O reajuste de salários e benefícios proposto é retroativo a agosto de 2017, no percentual de 2,07%, equivalente ao Índice Nacional de Preços ao Consumidor (INPC) apurado nos 12 meses anteriores a julho. Emmanoel Pereira incluiu na proposta sugestão dos Correios para que os retroativos, de agosto e setembro, sejam pagos nos salários de outubro e novembro. Segundo o ministro, dos dias não trabalhados em função da greve, oito seriam compensados, o que equivaleria a 64 horas, e os demais descontados dos salários. A proposta prevê a compensação de seis horas por semana, que não serão pagas como extras. Quem trabalha de segunda a sexta-feira cumpriria jornada de seis horas nos sábados para essa compensação.
Para o empregado que cumpre jornada de segunda a sexta e nos sábados também, o acréscimo seria de quatro horas, prestadas no período de segunda a sexta, mais duas horas aos sábados. Mediante formulário fornecido pela empresa, o empregado poderá aderir ou não ao regime de compensação, que vai valer, no máximo, até 30 de dezembro de 2017, e será feito na própria unidade de lotação trabalhador. Se o trabalhador optar por não compensar, haverá desconto salarial do total de dias parados. Pereira explica que essa compensação independe da declaração de abusividade da greve.

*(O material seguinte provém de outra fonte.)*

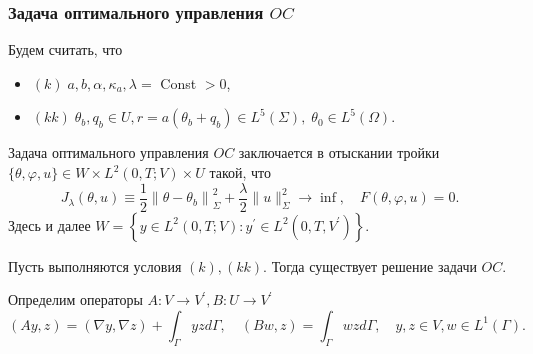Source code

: \begin{frame}
    \frametitle{Задача оптимального управления $OC$}
    Будем считать, что
    \begin{itemize}
        \item $(k)\; a, b, \alpha, \kappa_{a}, \lambda=$ Const $>0$,
        \item $(kk)\; \theta_{b}, q_{b} \in U, r=a\left(\theta_{b}+q_{b}\right)
        \in L^{5}(\Sigma), \; \theta_{0} \in L^{5}(\Omega)$.
    \end{itemize}

    Задача оптимального управления $OC$ заключается в отыскании тройки
    $\{\theta, \varphi, u\} \in W \times L^{2}(0, T ; V) \times U$ такой, что
    \[
        J_{\lambda}(\theta, u) \equiv \frac{1}{2}\left\|\theta-
        \theta_{b}\right\|_{\Sigma}^{2}+
        \frac{\lambda}{2}\|u\|_{\Sigma}^{2}
        \rightarrow \inf, \quad F(\theta, \varphi, u)=0.
    \]
    Здесь и далее
    $
    W=\left\{y \in L^{2}(0, T ; V):y^{\prime}
    \in L^{2}\left(0, T, V^{\prime}\right)\right\}
    $.

    \begin{theorem}
        \label{th:2_3:1}
        Пусть выполняются условия $(k), (kk)$.
        Тогда существует решение задачи $OC$.
    \end{theorem}
    Определим операторы $A: V \rightarrow V^{\prime}, B: U \rightarrow V^{\prime}$
    \[
        (A y, z)=(\nabla y, \nabla z)+\int_{\Gamma} y z d \Gamma,
        \quad(B w, z)=\int_{\Gamma} w z d \Gamma,\quad y, z \in V, w \in L^{1}(\Gamma).
    \]

\end{frame}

A proposta do vice-presidente do TST mantém as cláusulas sociais do acordo coletivo anterior, no entanto exclui as relativas à Gratificação de Incentivo à Produtividade (GIP) e à gratificação da norma coletiva 2015/2016, pois já foram incorporadas à tabela salarial. A manutenção das cláusulas sociais fica garantida por mais dois anos, caso não haja acordo em 2018 e a situação seja resolvida em julgamento. Já a cláusula do plano de saúde permanece em processo de mediação no TST, para ser resolvida por meio de acordo.